_Exercise_. Leave the pictures out. Transcribe exactly every line from the start of the records through the one containing "1. **检查API适配器**".

---------- Available data ----------

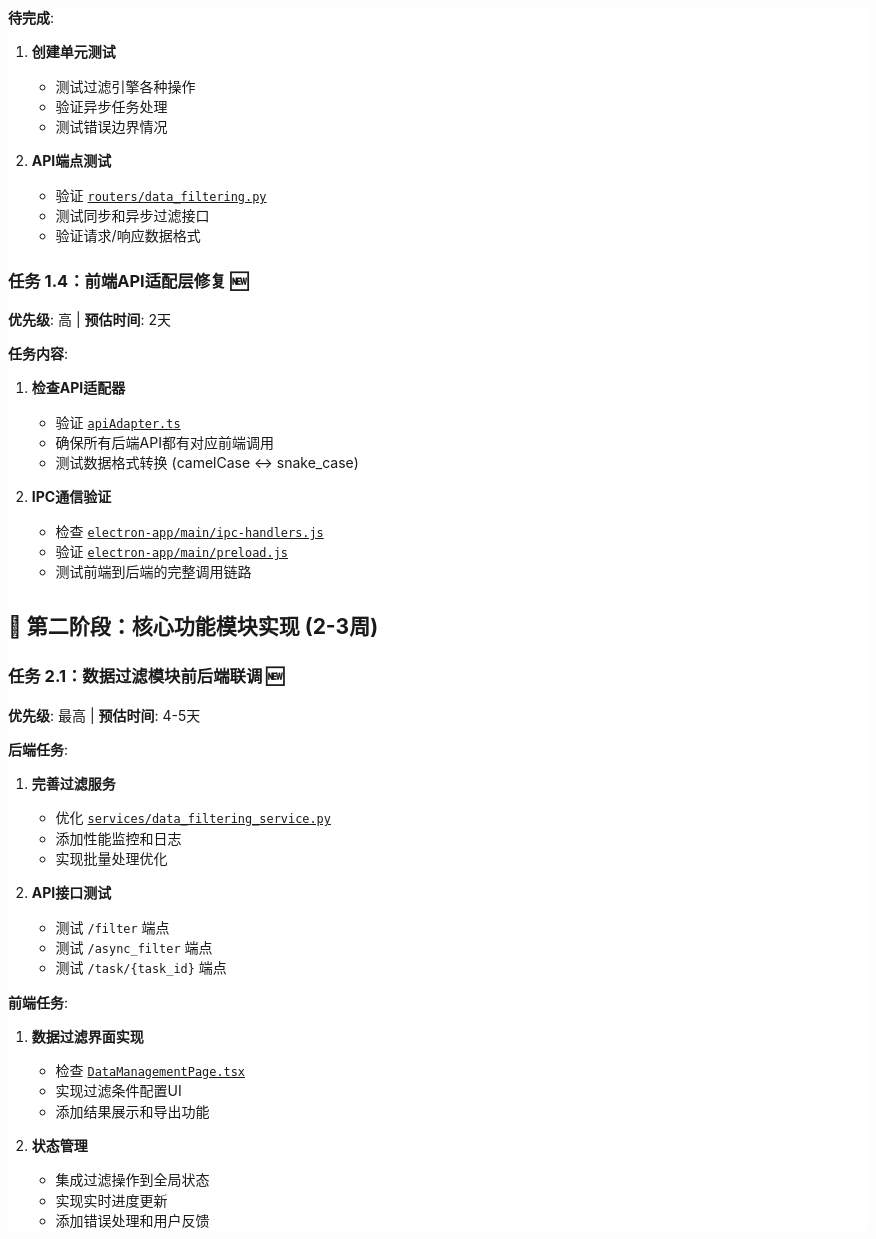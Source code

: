 **待完成**:
1. **创建单元测试**
   - 测试过滤引擎各种操作
   - 验证异步任务处理
   - 测试错误边界情况

2. **API端点测试**
   - 验证 [`routers/data_filtering.py`](python-backend/routers/data_filtering.py:1)
   - 测试同步和异步过滤接口
   - 验证请求/响应数据格式

### 任务 1.4：前端API适配层修复 🆕
**优先级**: 高 | **预估时间**: 2天

**任务内容**:
1. **检查API适配器**
   - 验证 [`apiAdapter.ts`](electron-app/renderer/new-datapresso-interface/src/utils/apiAdapter.ts:1)
   - 确保所有后端API都有对应前端调用
   - 测试数据格式转换 (camelCase ↔ snake_case)

2. **IPC通信验证**
   - 检查 [`electron-app/main/ipc-handlers.js`](electron-app/main/ipc-handlers.js:1)
   - 验证 [`electron-app/main/preload.js`](electron-app/main/preload.js:1)
   - 测试前端到后端的完整调用链路

## 🎯 第二阶段：核心功能模块实现 (2-3周)

### 任务 2.1：数据过滤模块前后端联调 🆕
**优先级**: 最高 | **预估时间**: 4-5天

**后端任务**:
1. **完善过滤服务**
   - 优化 [`services/data_filtering_service.py`](python-backend/services/data_filtering_service.py:1)
   - 添加性能监控和日志
   - 实现批量处理优化

2. **API接口测试**
   - 测试 `/filter` 端点
   - 测试 `/async_filter` 端点  
   - 测试 `/task/{task_id}` 端点

**前端任务**:
1. **数据过滤界面实现**
   - 检查 [`DataManagementPage.tsx`](electron-app/renderer/new-datapresso-interface/src/pages/DataManagementPage.tsx:1)
   - 实现过滤条件配置UI
   - 添加结果展示和导出功能

2. **状态管理**
   - 集成过滤操作到全局状态
   - 实现实时进度更新
   - 添加错误处理和用户反馈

----------

_Answer to this task_.
Source code

: **待完成**:
1. **创建单元测试**
   - 测试过滤引擎各种操作
   - 验证异步任务处理
   - 测试错误边界情况

2. **API端点测试**
   - 验证 [`routers/data_filtering.py`](python-backend/routers/data_filtering.py:1)
   - 测试同步和异步过滤接口
   - 验证请求/响应数据格式

### 任务 1.4：前端API适配层修复 🆕
**优先级**: 高 | **预估时间**: 2天

**任务内容**:
1. **检查API适配器**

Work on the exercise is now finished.